== Segment start ==
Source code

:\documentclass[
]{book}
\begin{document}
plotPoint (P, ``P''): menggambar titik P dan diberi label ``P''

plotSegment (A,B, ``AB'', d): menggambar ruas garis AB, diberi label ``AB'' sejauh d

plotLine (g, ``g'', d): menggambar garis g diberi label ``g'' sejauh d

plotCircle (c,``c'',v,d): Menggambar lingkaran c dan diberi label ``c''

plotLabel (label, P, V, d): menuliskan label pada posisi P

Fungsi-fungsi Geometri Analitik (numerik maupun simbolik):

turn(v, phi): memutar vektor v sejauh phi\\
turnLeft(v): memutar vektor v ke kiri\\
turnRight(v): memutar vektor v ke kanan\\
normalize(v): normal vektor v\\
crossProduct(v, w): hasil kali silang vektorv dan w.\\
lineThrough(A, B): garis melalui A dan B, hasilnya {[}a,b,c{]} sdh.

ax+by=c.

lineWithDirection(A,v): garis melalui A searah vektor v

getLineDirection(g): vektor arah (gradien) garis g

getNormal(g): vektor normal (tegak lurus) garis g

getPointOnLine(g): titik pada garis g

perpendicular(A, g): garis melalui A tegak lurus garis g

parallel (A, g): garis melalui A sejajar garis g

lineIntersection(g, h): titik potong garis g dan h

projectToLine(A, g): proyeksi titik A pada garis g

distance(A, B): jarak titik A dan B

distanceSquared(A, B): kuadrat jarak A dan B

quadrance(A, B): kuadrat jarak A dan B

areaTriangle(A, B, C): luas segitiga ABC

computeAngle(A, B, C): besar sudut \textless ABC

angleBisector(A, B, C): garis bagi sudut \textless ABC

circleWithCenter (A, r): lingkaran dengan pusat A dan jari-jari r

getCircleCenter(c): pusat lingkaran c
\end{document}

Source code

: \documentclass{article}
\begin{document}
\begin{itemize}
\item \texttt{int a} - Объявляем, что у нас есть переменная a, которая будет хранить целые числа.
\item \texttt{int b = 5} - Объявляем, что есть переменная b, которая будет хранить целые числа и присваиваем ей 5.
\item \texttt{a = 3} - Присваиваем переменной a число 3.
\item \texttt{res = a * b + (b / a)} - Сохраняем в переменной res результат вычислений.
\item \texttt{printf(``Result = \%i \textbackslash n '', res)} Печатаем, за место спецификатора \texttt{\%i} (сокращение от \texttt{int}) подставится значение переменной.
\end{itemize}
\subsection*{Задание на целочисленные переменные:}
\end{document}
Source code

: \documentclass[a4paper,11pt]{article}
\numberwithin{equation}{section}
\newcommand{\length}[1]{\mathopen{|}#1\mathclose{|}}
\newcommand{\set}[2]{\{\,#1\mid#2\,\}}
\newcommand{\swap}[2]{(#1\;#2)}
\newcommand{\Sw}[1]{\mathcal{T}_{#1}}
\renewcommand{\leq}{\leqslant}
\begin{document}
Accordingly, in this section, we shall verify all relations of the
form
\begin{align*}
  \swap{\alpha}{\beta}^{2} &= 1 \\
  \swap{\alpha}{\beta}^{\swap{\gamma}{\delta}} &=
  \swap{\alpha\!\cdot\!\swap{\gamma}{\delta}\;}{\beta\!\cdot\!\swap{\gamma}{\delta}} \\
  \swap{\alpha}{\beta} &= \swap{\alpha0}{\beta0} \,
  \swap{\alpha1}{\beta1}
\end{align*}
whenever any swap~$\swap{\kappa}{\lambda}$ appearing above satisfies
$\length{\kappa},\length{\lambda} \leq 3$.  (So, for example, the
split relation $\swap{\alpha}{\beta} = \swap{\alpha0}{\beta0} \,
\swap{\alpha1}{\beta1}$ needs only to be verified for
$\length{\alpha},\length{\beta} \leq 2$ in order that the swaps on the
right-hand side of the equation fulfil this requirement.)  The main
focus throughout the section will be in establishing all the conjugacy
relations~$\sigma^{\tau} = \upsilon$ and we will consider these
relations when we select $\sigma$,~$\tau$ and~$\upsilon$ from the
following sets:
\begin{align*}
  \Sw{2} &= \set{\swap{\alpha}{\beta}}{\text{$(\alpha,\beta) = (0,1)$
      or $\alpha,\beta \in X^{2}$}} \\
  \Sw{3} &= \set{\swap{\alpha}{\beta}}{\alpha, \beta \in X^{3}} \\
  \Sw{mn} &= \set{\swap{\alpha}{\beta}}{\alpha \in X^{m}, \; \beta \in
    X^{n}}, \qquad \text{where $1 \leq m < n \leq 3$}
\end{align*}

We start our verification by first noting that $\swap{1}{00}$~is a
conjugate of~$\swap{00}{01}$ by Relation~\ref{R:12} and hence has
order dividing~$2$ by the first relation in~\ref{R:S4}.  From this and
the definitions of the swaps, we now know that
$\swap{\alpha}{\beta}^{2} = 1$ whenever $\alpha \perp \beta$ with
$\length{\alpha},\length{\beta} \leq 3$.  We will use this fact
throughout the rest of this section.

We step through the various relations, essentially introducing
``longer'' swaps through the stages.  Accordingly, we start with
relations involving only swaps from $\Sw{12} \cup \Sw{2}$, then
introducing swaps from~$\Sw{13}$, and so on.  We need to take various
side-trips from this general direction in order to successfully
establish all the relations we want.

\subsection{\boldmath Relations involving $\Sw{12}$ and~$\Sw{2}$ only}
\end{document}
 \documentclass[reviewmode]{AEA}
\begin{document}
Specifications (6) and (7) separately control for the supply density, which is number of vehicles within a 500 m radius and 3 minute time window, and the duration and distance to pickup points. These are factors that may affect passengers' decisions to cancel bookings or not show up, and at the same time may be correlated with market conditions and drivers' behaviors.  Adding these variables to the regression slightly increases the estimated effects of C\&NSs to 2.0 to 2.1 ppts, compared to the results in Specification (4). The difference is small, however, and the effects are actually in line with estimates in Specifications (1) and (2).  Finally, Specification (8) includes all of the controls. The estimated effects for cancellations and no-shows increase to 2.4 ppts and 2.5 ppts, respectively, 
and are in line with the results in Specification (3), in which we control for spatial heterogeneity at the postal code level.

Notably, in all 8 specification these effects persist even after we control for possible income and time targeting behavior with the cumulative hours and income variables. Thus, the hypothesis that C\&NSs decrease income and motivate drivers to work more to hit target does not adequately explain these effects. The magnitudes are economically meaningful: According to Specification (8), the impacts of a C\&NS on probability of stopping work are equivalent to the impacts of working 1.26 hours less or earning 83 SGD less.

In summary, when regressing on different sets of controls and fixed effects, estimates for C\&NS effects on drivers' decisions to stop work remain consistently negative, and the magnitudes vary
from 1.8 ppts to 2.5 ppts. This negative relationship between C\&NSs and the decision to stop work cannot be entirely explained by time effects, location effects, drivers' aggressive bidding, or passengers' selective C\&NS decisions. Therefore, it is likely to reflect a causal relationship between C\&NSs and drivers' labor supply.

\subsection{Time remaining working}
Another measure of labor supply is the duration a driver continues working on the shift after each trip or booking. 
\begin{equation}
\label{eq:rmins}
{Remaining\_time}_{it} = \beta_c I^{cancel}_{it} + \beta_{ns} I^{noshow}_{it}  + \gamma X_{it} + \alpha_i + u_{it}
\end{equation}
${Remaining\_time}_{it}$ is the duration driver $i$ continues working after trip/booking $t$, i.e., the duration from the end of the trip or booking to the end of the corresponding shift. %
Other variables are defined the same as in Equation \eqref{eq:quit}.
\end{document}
== Segment end ==
TASK OBJECTIVE →
Your answer should be all lines from the data that contain "upsilon".

RESULT BELOW →
relations~$\sigma^{\tau} = \upsilon$ and we will consider these
relations when we select $\sigma$,~$\tau$ and~$\upsilon$ from the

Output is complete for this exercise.